The PARCA analysis, sponsored by the Dothan-based Wiregrass Foundation, presents Dothan City School enrollment, financial data, and test scores results as they compare to peer school systems and to state and national averages. How does the system stack up over all? How do students from poverty backgrounds perform compared to similarly-situated students statewide? How do nonpoverty students perform compared to peers elsewhere? What is the system’s ultimate success rate in preparing students for college as measured by the ACT (the college readiness assessment) and by the rate at which Dothan students have to take remedial education courses after enrolling in college?
The deep dive into the data is part of the Dothan City School System’s commitment to continuously improve. The analysis provides a basis for understanding the test results. The system takes ownership of the results, providing an opportunity to celebrate successes, but also to identify areas in need of improvement. Strategies are developed to counter weaknesses. Resources are devoted to those strategies, and future results are monitored.

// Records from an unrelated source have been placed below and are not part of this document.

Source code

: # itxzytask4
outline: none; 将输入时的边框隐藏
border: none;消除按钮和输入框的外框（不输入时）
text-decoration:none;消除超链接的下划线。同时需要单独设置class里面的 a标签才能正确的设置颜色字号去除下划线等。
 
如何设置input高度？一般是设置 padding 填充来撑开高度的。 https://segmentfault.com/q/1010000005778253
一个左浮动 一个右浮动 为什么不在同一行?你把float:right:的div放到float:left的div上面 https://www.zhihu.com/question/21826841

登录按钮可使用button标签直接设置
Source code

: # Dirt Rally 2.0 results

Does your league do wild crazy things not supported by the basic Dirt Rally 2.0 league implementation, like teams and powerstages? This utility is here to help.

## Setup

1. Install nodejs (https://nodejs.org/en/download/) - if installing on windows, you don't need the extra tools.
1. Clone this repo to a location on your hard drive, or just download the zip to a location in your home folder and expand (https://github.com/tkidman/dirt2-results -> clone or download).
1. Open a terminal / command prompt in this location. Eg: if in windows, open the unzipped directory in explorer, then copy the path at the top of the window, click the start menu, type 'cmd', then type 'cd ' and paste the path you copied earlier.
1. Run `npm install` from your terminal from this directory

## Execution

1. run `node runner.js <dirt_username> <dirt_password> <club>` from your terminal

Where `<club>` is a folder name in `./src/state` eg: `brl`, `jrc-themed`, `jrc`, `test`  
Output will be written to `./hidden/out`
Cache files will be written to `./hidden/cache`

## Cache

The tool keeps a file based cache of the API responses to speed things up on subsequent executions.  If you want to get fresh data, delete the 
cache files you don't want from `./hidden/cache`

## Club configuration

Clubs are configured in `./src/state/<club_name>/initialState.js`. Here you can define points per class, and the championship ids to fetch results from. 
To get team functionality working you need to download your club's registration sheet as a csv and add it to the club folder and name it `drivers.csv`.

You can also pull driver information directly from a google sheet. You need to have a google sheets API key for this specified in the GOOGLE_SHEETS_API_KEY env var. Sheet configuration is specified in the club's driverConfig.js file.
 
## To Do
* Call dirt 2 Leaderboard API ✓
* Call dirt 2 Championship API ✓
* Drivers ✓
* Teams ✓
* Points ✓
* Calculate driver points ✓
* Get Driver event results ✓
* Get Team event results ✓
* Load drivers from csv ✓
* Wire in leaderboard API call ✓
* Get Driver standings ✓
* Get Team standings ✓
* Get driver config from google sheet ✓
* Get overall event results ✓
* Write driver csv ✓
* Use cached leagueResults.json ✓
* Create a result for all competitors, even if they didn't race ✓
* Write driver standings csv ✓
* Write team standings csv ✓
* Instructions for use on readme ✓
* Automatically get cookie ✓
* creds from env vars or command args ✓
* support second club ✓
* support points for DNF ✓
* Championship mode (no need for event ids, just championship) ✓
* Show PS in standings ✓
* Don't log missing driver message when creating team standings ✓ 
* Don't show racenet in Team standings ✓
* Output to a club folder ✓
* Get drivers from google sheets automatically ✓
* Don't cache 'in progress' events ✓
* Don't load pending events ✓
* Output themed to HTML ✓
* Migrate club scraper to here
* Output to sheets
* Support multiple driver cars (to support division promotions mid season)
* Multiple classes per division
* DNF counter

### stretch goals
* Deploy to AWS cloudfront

It’s an approach that has led to success. In 2005, over half of Dothan’s system-level results on the Alabama Reading and Math Test were below the state average. By the 2012-2013 school year, all the system’s results were at or above the state average.
Starting in 2014, Alabama changed its statewide assessment test to the ACT Aspire, and it was the results of the new test that were presented this week, along with financial data and college readiness results from ACT. Dothan’s baseline results showed that on the new tests, Dothan, as a system, bested the state average on most measures. However, when the results are viewed at the school and grade level, it is clear there is room for improvement. Like school systems across the state and nation, Dothan sees a wide disparity in results between poverty and nonpoverty students. Dothan schools with high percentages of poverty in the student body generally showed results that trailed far behind state averages. On the other hand, on several measures, poverty and nonpoverty students at Dothan magnet schools scored proficient at almost the same rate, erasing that stubborn achievement gap. In fact, in some grades and subjects, poverty students at Dothan magnets beat the proficiency rate of non-poverty students statewide.